Technical

Why not local Whisper — and why we went local anyway

Re-evaluating the local-vs-cloud trade after on-device transducers got fast enough.

May 20, 20263 min

When Lven launched, we deliberately chose server-side transcription. The Whisper large-v3 model was 1.5 GB, slow on every consumer device we benchmarked, and drained battery hard on phones. Sending audio to dedicated hardware behind a TLS connection produced text in under a second — fast enough that nobody noticed the round trip.

What changed: a compact 0.6 B-parameter transformer transducer, quantised to int8 via Sherpa-ONNX, runs inside a 200 MB install footprint and matches the accuracy band most users actually need. On a five-year-old laptop it transcribes faster than people can finish speaking. On a current Android phone it runs in real time without measurable battery impact.

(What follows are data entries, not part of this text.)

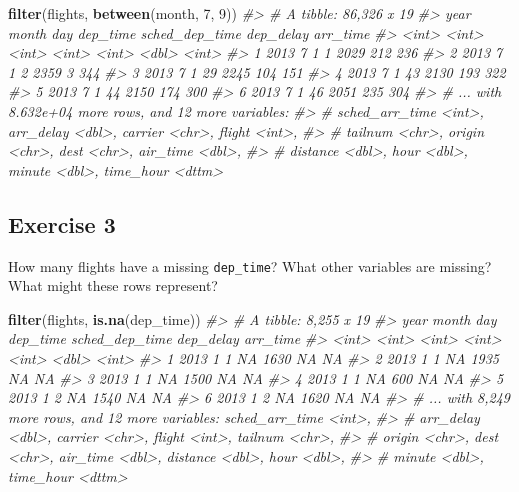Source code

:\documentclass[]{book}
\newenvironment{Shaded}{\begin{snugshade}}{\end{snugshade}}
\newcommand{\CommentTok}[1]{\textcolor[rgb]{0.56,0.35,0.01}{\textit{#1}}}
\newcommand{\DecValTok}[1]{\textcolor[rgb]{0.00,0.00,0.81}{#1}}
\newcommand{\KeywordTok}[1]{\textcolor[rgb]{0.13,0.29,0.53}{\textbf{#1}}}
\newcommand{\NormalTok}[1]{#1}
\theoremstyle{plain}
\theoremstyle{remark}
\theoremstyle{definition}
\theoremstyle{definition}
\theoremstyle{definition}
\theoremstyle{remark}
\begin{document}
\begin{Shaded}
\begin{Highlighting}[]
\KeywordTok{filter}\NormalTok{(flights, }\KeywordTok{between}\NormalTok{(month, }\DecValTok{7}\NormalTok{, }\DecValTok{9}\NormalTok{))}
\CommentTok{#> # A tibble: 86,326 x 19}
\CommentTok{#>    year month   day dep_time sched_dep_time dep_delay arr_time}
\CommentTok{#>   <int> <int> <int>    <int>          <int>     <dbl>    <int>}
\CommentTok{#> 1  2013     7     1        1           2029       212      236}
\CommentTok{#> 2  2013     7     1        2           2359         3      344}
\CommentTok{#> 3  2013     7     1       29           2245       104      151}
\CommentTok{#> 4  2013     7     1       43           2130       193      322}
\CommentTok{#> 5  2013     7     1       44           2150       174      300}
\CommentTok{#> 6  2013     7     1       46           2051       235      304}
\CommentTok{#> # ... with 8.632e+04 more rows, and 12 more variables:}
\CommentTok{#> #   sched_arr_time <int>, arr_delay <dbl>, carrier <chr>, flight <int>,}
\CommentTok{#> #   tailnum <chr>, origin <chr>, dest <chr>, air_time <dbl>,}
\CommentTok{#> #   distance <dbl>, hour <dbl>, minute <dbl>, time_hour <dttm>}
\end{Highlighting}
\end{Shaded}

\hypertarget{exercise-3-5}{%
\subsection{Exercise 3}\label{exercise-3-5}}

How many flights have a missing \texttt{dep\_time}? What other variables
are missing? What might these rows represent?

\begin{Shaded}
\begin{Highlighting}[]
\KeywordTok{filter}\NormalTok{(flights, }\KeywordTok{is.na}\NormalTok{(dep_time))}
\CommentTok{#> # A tibble: 8,255 x 19}
\CommentTok{#>    year month   day dep_time sched_dep_time dep_delay arr_time}
\CommentTok{#>   <int> <int> <int>    <int>          <int>     <dbl>    <int>}
\CommentTok{#> 1  2013     1     1       NA           1630        NA       NA}
\CommentTok{#> 2  2013     1     1       NA           1935        NA       NA}
\CommentTok{#> 3  2013     1     1       NA           1500        NA       NA}
\CommentTok{#> 4  2013     1     1       NA            600        NA       NA}
\CommentTok{#> 5  2013     1     2       NA           1540        NA       NA}
\CommentTok{#> 6  2013     1     2       NA           1620        NA       NA}
\CommentTok{#> # ... with 8,249 more rows, and 12 more variables: sched_arr_time <int>,}
\CommentTok{#> #   arr_delay <dbl>, carrier <chr>, flight <int>, tailnum <chr>,}
\CommentTok{#> #   origin <chr>, dest <chr>, air_time <dbl>, distance <dbl>, hour <dbl>,}
\CommentTok{#> #   minute <dbl>, time_hour <dttm>}
\end{Highlighting}
\end{Shaded}
\end{document}

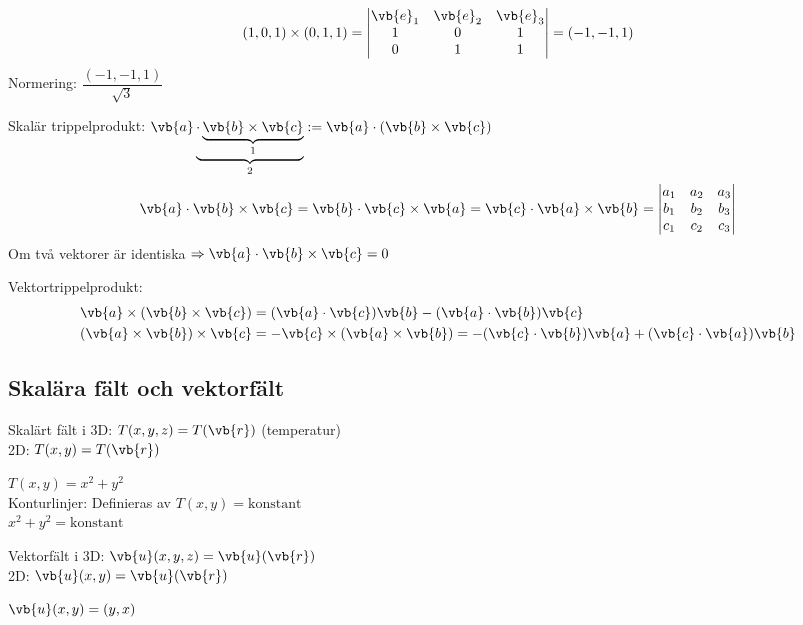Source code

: \begin{example}[1.7 (forts.)]
\[ (1, 0, 1) \times (0, 1, 1) = \begin{vmatrix} \vb{e}_1 & \vb{e}_2 & \vb{e}_3 \\ 1 & 0 & 1 \\ 0 & 1 & 1 \end{vmatrix} = (-1, -1, 1) \]
Normering: $\dfrac{(-1, -1, 1)}{\sqrt{3}}$
\end{example}

Skalär trippelprodukt: $\vb{a} \underbrace{\cdot \underbrace{\vb{b} \times \vb{c}}_{1}}_{2} := \vb{a} \cdot (\vb{b} \times \vb{c})$
\[ \vb{a} \cdot \vb{b} \times \vb{c} = \vb{b} \cdot \vb{c} \times \vb{a} = \vb{c} \cdot \vb{a} \times \vb{b} = \begin{vmatrix} a_1 & a_2 & a_3 \\ b_1 & b_2 & b_3 \\ c_1 & c_2 & c_3 \end{vmatrix} \]
Om två vektorer är identiska $\Rightarrow \vb{a} \cdot \vb{b} \times \vb{c} = 0$

Vektortrippelprodukt:
\begin{align*}
\vb{a} \times (\vb{b} \times \vb{c}) &= (\vb{a} \cdot \vb{c})\vb{b} - (\vb{a} \cdot \vb{b})\vb{c} \\
(\vb{a} \times \vb{b}) \times \vb{c} &= -\vb{c} \times (\vb{a} \times \vb{b}) = -(\vb{c} \cdot \vb{b})\vb{a} + (\vb{c} \cdot \vb{a})\vb{b}
\end{align*}

\subsection{Skalära fält och vektorfält}
Skalärt fält i 3D: $T(x, y, z) = T(\vb{r})$ \qquad (temperatur)\\
\phantom{Skalärt fält i }2D: $T(x, y) = T(\vb{r})$

\begin{example}
$T(x, y) = x^2 + y^2$\\
Konturlinjer: Definieras av $T(x, y) = \text{konstant}$\\
\phantom{Konturlinjer: Definieras av }$x^2 + y^2 = \text{konstant}$
\end{example}

Vektorfält i 3D: $\vb{u}(x, y, z) = \vb{u}(\vb{r})$\\
\phantom{Vektorfält i }2D: $\vb{u}(x, y) = \vb{u}(\vb{r})$

\begin{example}
$\vb{u}(x, y) = (y, x)$
\end{example}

Once a credible local model existed, the cloud trade-off became indefensible. Sending audio to a server has two unavoidable costs: privacy exposure (the audio crosses infrastructure you don't control) and network dependence (a slow connection means slow transcription). Local removes both.

Lven Instant ships across Windows, macOS, Linux, Android, and iPhone with the same quantised model. The cloud build remains supported for users on hardware that sits below Instant's CPU floor or who specifically prefer the cloud trade-off. But on-device is now the default — because it can be.